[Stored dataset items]
=== Section Start ===
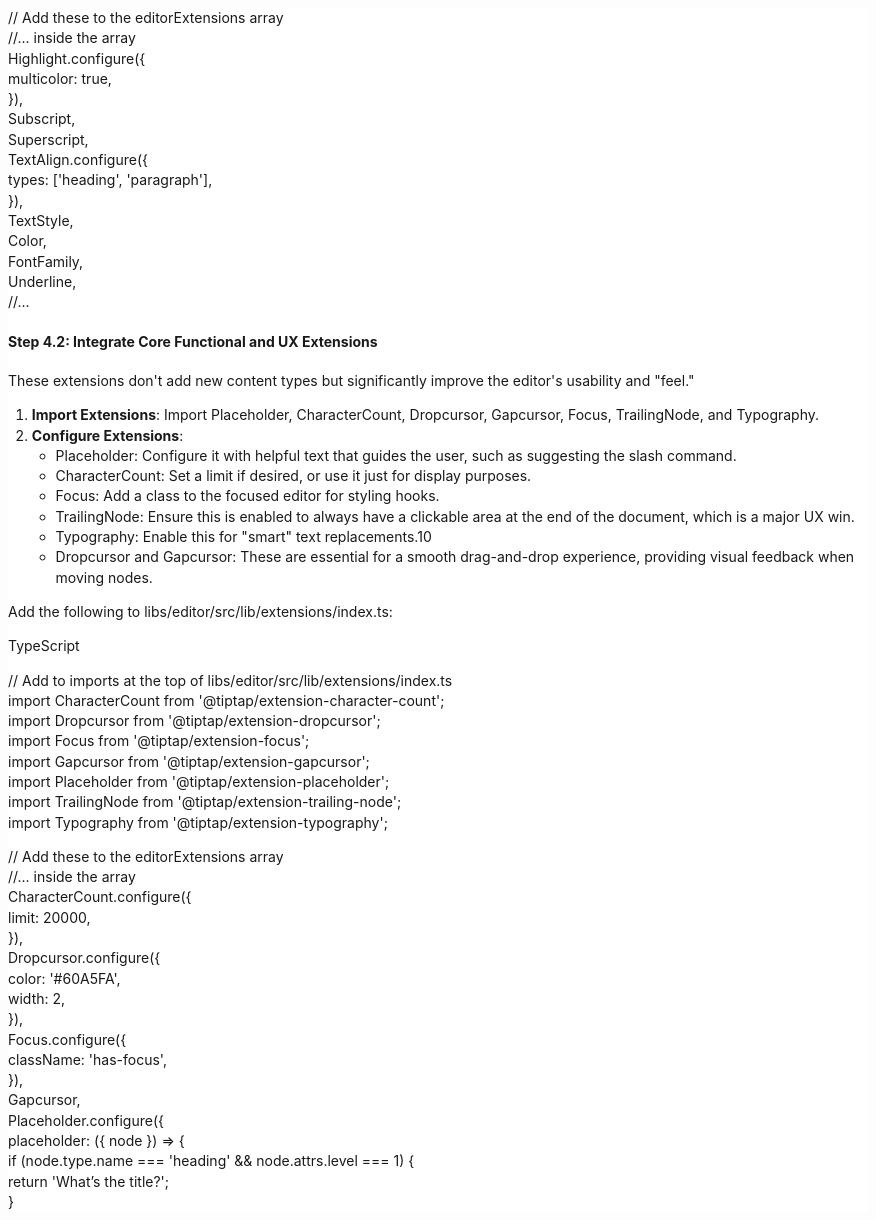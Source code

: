 // Add these to the editorExtensions array  
//... inside the array  
  Highlight.configure({  
    multicolor: true,  
  }),  
  Subscript,  
  Superscript,  
  TextAlign.configure({  
    types: \['heading', 'paragraph'\],  
  }),  
  TextStyle,  
  Color,  
  FontFamily,  
  Underline,  
//...

#### **Step 4.2: Integrate Core Functional and UX Extensions**

These extensions don't add new content types but significantly improve the editor's usability and "feel."

1. **Import Extensions**: Import Placeholder, CharacterCount, Dropcursor, Gapcursor, Focus, TrailingNode, and Typography.  
2. **Configure Extensions**:  
   * Placeholder: Configure it with helpful text that guides the user, such as suggesting the slash command.  
   * CharacterCount: Set a limit if desired, or use it just for display purposes.  
   * Focus: Add a class to the focused editor for styling hooks.  
   * TrailingNode: Ensure this is enabled to always have a clickable area at the end of the document, which is a major UX win.  
   * Typography: Enable this for "smart" text replacements.10  
   * Dropcursor and Gapcursor: These are essential for a smooth drag-and-drop experience, providing visual feedback when moving nodes.

Add the following to libs/editor/src/lib/extensions/index.ts:

TypeScript

// Add to imports at the top of libs/editor/src/lib/extensions/index.ts  
import CharacterCount from '@tiptap/extension-character-count';  
import Dropcursor from '@tiptap/extension-dropcursor';  
import Focus from '@tiptap/extension-focus';  
import Gapcursor from '@tiptap/extension-gapcursor';  
import Placeholder from '@tiptap/extension-placeholder';  
import TrailingNode from '@tiptap/extension-trailing-node';  
import Typography from '@tiptap/extension-typography';

// Add these to the editorExtensions array  
//... inside the array  
  CharacterCount.configure({  
    limit: 20000,  
  }),  
  Dropcursor.configure({  
    color: '\#60A5FA',  
    width: 2,  
  }),  
  Focus.configure({  
    className: 'has-focus',  
  }),  
  Gapcursor,  
  Placeholder.configure({  
    placeholder: ({ node }) \=\> {  
      if (node.type.name \=== 'heading' && node.attrs.level \=== 1) {  
        return 'What’s the title?';  
      }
=== Section End ===
# [WORK ORDER]
Write out the records above exactly. Pictures do not belong in the copy.

# [SOLUTION TO THE EXERCISE]
Source code

: // Add these to the editorExtensions array  
//... inside the array  
  Highlight.configure({  
    multicolor: true,  
  }),  
  Subscript,  
  Superscript,  
  TextAlign.configure({  
    types: \['heading', 'paragraph'\],  
  }),  
  TextStyle,  
  Color,  
  FontFamily,  
  Underline,  
//...

#### **Step 4.2: Integrate Core Functional and UX Extensions**

These extensions don't add new content types but significantly improve the editor's usability and "feel."

1. **Import Extensions**: Import Placeholder, CharacterCount, Dropcursor, Gapcursor, Focus, TrailingNode, and Typography.  
2. **Configure Extensions**:  
   * Placeholder: Configure it with helpful text that guides the user, such as suggesting the slash command.  
   * CharacterCount: Set a limit if desired, or use it just for display purposes.  
   * Focus: Add a class to the focused editor for styling hooks.  
   * TrailingNode: Ensure this is enabled to always have a clickable area at the end of the document, which is a major UX win.  
   * Typography: Enable this for "smart" text replacements.10  
   * Dropcursor and Gapcursor: These are essential for a smooth drag-and-drop experience, providing visual feedback when moving nodes.

Add the following to libs/editor/src/lib/extensions/index.ts:

TypeScript

// Add to imports at the top of libs/editor/src/lib/extensions/index.ts  
import CharacterCount from '@tiptap/extension-character-count';  
import Dropcursor from '@tiptap/extension-dropcursor';  
import Focus from '@tiptap/extension-focus';  
import Gapcursor from '@tiptap/extension-gapcursor';  
import Placeholder from '@tiptap/extension-placeholder';  
import TrailingNode from '@tiptap/extension-trailing-node';  
import Typography from '@tiptap/extension-typography';

// Add these to the editorExtensions array  
//... inside the array  
  CharacterCount.configure({  
    limit: 20000,  
  }),  
  Dropcursor.configure({  
    color: '\#60A5FA',  
    width: 2,  
  }),  
  Focus.configure({  
    className: 'has-focus',  
  }),  
  Gapcursor,  
  Placeholder.configure({  
    placeholder: ({ node }) \=\> {  
      if (node.type.name \=== 'heading' && node.attrs.level \=== 1) {  
        return 'What’s the title?';  
      }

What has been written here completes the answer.